:: Assignment ::
Copy nothing from the entries below except the lines from the one containing "一个风和日丽的夜晚，我和丈夫" through the one containing "18 世纪，老鼠乘坐英国船只来到纽约，然后开始大量繁殖。虽然它们会对健康和 T2", and copy those exactly.

:: Supplied records ::
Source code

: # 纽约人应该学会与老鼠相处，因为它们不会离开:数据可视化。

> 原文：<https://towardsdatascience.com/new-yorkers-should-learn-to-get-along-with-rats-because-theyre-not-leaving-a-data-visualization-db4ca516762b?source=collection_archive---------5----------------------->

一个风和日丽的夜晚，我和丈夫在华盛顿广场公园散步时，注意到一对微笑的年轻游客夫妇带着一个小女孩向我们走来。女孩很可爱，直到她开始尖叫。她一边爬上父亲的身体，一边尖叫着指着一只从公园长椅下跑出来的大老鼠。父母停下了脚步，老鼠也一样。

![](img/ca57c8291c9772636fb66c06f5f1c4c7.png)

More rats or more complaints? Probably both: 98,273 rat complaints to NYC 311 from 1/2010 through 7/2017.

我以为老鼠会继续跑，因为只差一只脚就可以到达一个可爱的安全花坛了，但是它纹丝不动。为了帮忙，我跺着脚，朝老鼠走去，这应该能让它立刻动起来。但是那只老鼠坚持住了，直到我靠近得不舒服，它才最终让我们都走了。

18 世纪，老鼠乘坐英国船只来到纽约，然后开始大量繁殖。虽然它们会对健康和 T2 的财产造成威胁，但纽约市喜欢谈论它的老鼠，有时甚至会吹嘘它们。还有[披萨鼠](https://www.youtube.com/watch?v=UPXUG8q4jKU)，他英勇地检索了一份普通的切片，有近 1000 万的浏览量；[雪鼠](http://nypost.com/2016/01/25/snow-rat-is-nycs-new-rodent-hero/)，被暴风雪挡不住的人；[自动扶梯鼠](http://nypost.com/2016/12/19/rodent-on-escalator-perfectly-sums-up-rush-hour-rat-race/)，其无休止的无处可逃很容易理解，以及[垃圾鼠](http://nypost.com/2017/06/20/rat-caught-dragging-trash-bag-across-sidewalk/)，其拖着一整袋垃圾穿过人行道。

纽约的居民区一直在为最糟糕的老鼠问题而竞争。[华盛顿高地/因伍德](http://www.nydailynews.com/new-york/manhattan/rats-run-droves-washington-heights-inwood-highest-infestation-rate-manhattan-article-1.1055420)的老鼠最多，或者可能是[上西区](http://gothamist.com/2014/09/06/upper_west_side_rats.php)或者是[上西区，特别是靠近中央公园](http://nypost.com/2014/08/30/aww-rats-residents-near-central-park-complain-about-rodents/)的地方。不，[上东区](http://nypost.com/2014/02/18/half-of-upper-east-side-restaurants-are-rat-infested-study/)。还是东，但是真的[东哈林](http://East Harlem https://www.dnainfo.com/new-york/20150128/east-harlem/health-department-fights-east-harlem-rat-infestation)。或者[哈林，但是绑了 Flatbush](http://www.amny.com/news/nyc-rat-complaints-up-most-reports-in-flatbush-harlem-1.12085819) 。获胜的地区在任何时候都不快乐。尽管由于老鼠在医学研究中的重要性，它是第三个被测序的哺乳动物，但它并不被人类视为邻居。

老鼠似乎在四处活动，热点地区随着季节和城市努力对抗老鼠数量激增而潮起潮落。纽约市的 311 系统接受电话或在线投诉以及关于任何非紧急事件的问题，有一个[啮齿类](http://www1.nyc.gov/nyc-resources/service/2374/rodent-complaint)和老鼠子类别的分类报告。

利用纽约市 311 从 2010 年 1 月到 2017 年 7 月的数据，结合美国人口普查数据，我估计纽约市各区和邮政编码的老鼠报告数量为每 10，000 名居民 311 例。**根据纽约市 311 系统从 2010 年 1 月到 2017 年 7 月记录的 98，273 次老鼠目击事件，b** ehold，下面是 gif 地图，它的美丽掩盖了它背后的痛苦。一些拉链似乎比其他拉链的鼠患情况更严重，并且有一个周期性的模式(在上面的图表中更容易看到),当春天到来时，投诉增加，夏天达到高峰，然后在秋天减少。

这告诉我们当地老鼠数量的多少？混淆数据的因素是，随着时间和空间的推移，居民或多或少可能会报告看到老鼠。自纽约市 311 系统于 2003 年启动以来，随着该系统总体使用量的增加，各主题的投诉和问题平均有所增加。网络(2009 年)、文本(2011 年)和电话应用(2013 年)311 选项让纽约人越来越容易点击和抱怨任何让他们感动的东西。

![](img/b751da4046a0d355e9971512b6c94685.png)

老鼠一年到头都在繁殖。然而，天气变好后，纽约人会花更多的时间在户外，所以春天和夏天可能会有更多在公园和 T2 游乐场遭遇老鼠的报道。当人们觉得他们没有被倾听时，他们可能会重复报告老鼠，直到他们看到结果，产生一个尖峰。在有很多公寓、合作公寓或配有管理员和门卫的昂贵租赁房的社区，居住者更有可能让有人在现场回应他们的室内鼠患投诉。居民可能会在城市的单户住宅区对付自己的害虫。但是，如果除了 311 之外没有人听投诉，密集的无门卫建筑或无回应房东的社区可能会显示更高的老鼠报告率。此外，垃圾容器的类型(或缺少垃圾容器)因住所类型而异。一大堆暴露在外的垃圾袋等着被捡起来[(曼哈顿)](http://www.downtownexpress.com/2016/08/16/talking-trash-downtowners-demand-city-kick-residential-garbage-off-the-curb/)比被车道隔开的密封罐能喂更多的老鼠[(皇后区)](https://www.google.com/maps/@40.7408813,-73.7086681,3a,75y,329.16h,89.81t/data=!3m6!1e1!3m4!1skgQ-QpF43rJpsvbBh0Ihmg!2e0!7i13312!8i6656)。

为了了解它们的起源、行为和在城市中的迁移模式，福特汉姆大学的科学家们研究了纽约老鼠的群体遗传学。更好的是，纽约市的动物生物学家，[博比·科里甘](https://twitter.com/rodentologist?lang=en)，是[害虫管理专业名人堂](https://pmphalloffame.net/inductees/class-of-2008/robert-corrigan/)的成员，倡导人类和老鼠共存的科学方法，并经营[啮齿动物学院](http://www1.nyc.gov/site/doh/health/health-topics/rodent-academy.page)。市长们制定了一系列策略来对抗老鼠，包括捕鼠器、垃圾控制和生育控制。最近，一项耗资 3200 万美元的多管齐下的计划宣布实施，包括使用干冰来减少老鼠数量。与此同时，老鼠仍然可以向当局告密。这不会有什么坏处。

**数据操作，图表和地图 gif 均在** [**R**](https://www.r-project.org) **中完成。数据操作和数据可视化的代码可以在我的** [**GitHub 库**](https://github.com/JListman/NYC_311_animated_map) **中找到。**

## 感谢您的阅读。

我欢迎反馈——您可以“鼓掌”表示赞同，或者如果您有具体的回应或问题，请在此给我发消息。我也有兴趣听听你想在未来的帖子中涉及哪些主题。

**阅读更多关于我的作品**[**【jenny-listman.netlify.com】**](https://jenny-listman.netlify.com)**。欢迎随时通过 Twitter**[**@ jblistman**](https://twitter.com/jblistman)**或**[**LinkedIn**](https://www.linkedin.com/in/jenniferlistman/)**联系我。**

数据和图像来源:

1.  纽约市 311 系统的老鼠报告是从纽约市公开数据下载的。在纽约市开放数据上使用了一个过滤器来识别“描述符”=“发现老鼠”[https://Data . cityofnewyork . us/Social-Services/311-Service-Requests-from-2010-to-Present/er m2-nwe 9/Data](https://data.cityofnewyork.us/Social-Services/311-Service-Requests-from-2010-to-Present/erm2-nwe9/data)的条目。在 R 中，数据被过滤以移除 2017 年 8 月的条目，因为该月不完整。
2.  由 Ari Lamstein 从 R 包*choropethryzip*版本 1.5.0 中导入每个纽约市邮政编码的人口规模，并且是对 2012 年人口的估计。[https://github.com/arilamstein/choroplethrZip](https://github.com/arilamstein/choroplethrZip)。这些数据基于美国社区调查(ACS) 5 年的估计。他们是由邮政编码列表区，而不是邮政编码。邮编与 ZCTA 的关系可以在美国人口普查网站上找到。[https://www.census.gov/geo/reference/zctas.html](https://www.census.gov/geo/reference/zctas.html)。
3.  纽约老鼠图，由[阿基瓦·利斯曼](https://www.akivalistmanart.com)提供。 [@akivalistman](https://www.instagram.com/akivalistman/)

:: Output of the exercise ::
一个风和日丽的夜晚，我和丈夫在华盛顿广场公园散步时，注意到一对微笑的年轻游客夫妇带着一个小女孩向我们走来。女孩很可爱，直到她开始尖叫。她一边爬上父亲的身体，一边尖叫着指着一只从公园长椅下跑出来的大老鼠。父母停下了脚步，老鼠也一样。

![](img/ca57c8291c9772636fb66c06f5f1c4c7.png)

More rats or more complaints? Probably both: 98,273 rat complaints to NYC 311 from 1/2010 through 7/2017.

我以为老鼠会继续跑，因为只差一只脚就可以到达一个可爱的安全花坛了，但是它纹丝不动。为了帮忙，我跺着脚，朝老鼠走去，这应该能让它立刻动起来。但是那只老鼠坚持住了，直到我靠近得不舒服，它才最终让我们都走了。

18 世纪，老鼠乘坐英国船只来到纽约，然后开始大量繁殖。虽然它们会对健康和 T2 的财产造成威胁，但纽约市喜欢谈论它的老鼠，有时甚至会吹嘘它们。还有[披萨鼠](https://www.youtube.com/watch?v=UPXUG8q4jKU)，他英勇地检索了一份普通的切片，有近 1000 万的浏览量；[雪鼠](http://nypost.com/2016/01/25/snow-rat-is-nycs-new-rodent-hero/)，被暴风雪挡不住的人；[自动扶梯鼠](http://nypost.com/2016/12/19/rodent-on-escalator-perfectly-sums-up-rush-hour-rat-race/)，其无休止的无处可逃很容易理解，以及[垃圾鼠](http://nypost.com/2017/06/20/rat-caught-dragging-trash-bag-across-sidewalk/)，其拖着一整袋垃圾穿过人行道。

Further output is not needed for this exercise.